It was late, late, and there were no neighbors in the hall, none in the stairwell. He couldn't help the renewed surge of his danger instincts, the desperate yearning for a sidearm. He had to remind himself that he was on Earth, not doing recon in some abandoned building offworld.

Sheppard's apartment building didn't have a doorman, and he liked it that way. There was just a security door and a closet-sized foyer with bad carpeting and a series of buttons to contact the apartments upstairs. He let himself out onto the street. The breeze that greeted him was unexpectedly chilly, and he found himself, once again, assessing the climate on this planet and looking around for danger.

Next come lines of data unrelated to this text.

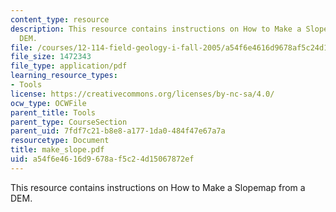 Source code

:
 ```yaml
---
content_type: resource
description: This resource contains instructions on How to Make a Slopemap from a
  DEM.
file: /courses/12-114-field-geology-i-fall-2005/a54f6e4616d9678af5c24d15067872ef_make_slope.pdf
file_size: 1472343
file_type: application/pdf
learning_resource_types:
- Tools
license: https://creativecommons.org/licenses/by-nc-sa/4.0/
ocw_type: OCWFile
parent_title: Tools
parent_type: CourseSection
parent_uid: 7fdf7c21-b8e8-a177-1da0-484f47e67a7a
resourcetype: Document
title: make_slope.pdf
uid: a54f6e46-16d9-678a-f5c2-4d15067872ef
---
```

This resource contains instructions on How to Make a Slopemap from a DEM.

_It's Earth, John. You lived here most of your life._

And yet in some ways his life had not begun until he'd left.

He looked around for Rodney and eventually located him by sound more than sight -- Rodney was on his knees throwing up into the bushes around at the side of the building.

Sheppard announced his presence by dropping Rodney's jacket over his shoulders. "There's a perfectly good bathroom inside, McKay."

Rodney tugged the jacket around his body with the arm that wasn't keeping him from faceplanting in the shrubbery. After a moment, when he was able to answer, he muttered in slurred tones, "Yeah, right next to the bedroom. Can't be heard out here, except when people don't mind their own business."

"Are you serious?"

"Of course I'm serious." He wiped his mouth with the back of his hand, then wiped that on the leaves of the hedge. "I hate throwing up in front of other people." A woozy glower came Sheppard's way. "Present company _not_ excepted."

Sheppard, who had a bad feeling he was going to be joining Rodney's hedgeside activities if he didn't get off his feet, slid down to sit on the sidewalk with his arms hanging over his knees.

"Okay, since you don't seem to be getting the hint, that was a not-so-subtle request to go back ins -- oh _hell_ --" He groaned and doubled over again in renewed spasms. Eventually he said thickly, "I hate drinking."

"It doesn't seem to like you much, either."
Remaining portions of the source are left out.